Home EJIL Analysis Blockbuster Strasbourg Judgment on Surveillance in Russia

Blockbuster Strasbourg Judgment on Surveillance in Russia

Published on December 7, 2015        Author: 

Last Friday a unanimous Grand Chamber of the European Court delivered a hugely important judgment in Roman Zakharov v. Russia, no. 47143/06, in which it found serious and systematic faults with the Russian legislative framework regulating the surveillance of mobile communications. This is set to be a leading Strasbourg authority on assessing the compliance of surveillance measures with human rights law, a topic we’ve already extensively discussed on the blog. This judgment important for a number of reasons.
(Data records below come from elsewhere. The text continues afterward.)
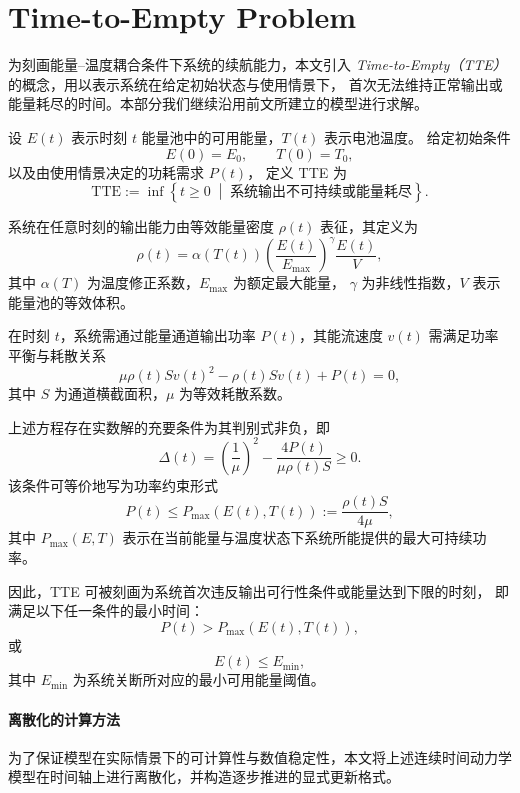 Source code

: \documentclass[11pt]{article}
\begin{document}
\section{Time-to-Empty Problem}

为刻画能量–温度耦合条件下系统的续航能力，本文引入
\emph{Time-to-Empty（TTE）} 的概念，用以表示系统在给定初始状态与使用情景下，
首次无法维持正常输出或能量耗尽的时间。本部分我们继续沿用前文所建立的模型进行求解。

设 $E(t)$ 表示时刻 $t$ 能量池中的可用能量，$T(t)$ 表示电池温度。
给定初始条件
\[
E(0)=E_0, \qquad T(0)=T_0,
\]
以及由使用情景决定的功耗需求 $P(t)$，
定义 TTE 为
\[
\mathrm{TTE}
:= \inf \left\{ t \ge 0 \;\middle|\;
\text{系统输出不可持续或能量耗尽} \right\}.
\]

系统在任意时刻的输出能力由等效能量密度 $\rho(t)$ 表征，其定义为
\[
\rho(t)
=
\alpha\!\left(T(t)\right)
\left( \frac{E(t)}{E_{\max}} \right)^{\gamma}
\frac{E(t)}{V},
\]
其中 $\alpha(T)$ 为温度修正系数，$E_{\max}$ 为额定最大能量，
$\gamma$ 为非线性指数，$V$ 表示能量池的等效体积。

在时刻 $t$，系统需通过能量通道输出功率 $P(t)$，其能流速度 $v(t)$
需满足功率平衡与耗散关系
\[
\mu \rho(t) S v(t)^2
-
\rho(t) S v(t)
+
P(t)
=0,
\]
其中 $S$ 为通道横截面积，$\mu$ 为等效耗散系数。

上述方程存在实数解的充要条件为其判别式非负，即
\[
\Delta(t)
=
\left( \frac{1}{\mu} \right)^2
-
\frac{4 P(t)}{\mu \rho(t) S}
\ge 0.
\]
该条件可等价地写为功率约束形式
\[
P(t) \le P_{\max}(E(t),T(t))
:= \frac{\rho(t) S}{4\mu},
\]
其中 $P_{\max}(E,T)$ 表示在当前能量与温度状态下系统所能提供的最大可持续功率。

因此，TTE 可被刻画为系统首次违反输出可行性条件或能量达到下限的时刻，
即满足以下任一条件的最小时间：
\begin{equation}
P(t) > P_{\max}(E(t),T(t)),
\end{equation}
或
\begin{equation}
E(t) \le E_{\min},
\end{equation}
其中 $E_{\min}$ 为系统关断所对应的最小可用能量阈值。

\vspace{0.5em}

\paragraph{离散化的计算方法}
为了保证模型在实际情景下的可计算性与数值稳定性，本文将上述连续时间动力学模型在时间轴上进行离散化，并构造逐步推进的显式更新格式。
\end{document}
First, because a unanimous Grand Chamber reaffirmed much of relatively older or Chamber-based case law, and applied the principles it identified robustly. This provides an important indication that the Court remains acutely aware of the dangers surveillance programs possibly pose to democratic societies, and that it will also scrutinize such programs robustly in the cases shortly coming before it, e.g. against the United Kingdom. I must say that I was particularly struck by how the Russian judge in the Court, Judge Dedov, concluded his concurring opinion with a quote from Edward Snowden – with the added irony of Snowden still continuing his sojourn in Russia, the very country whose regulatory system of surveillance the Court exposed as so sorely inadequate.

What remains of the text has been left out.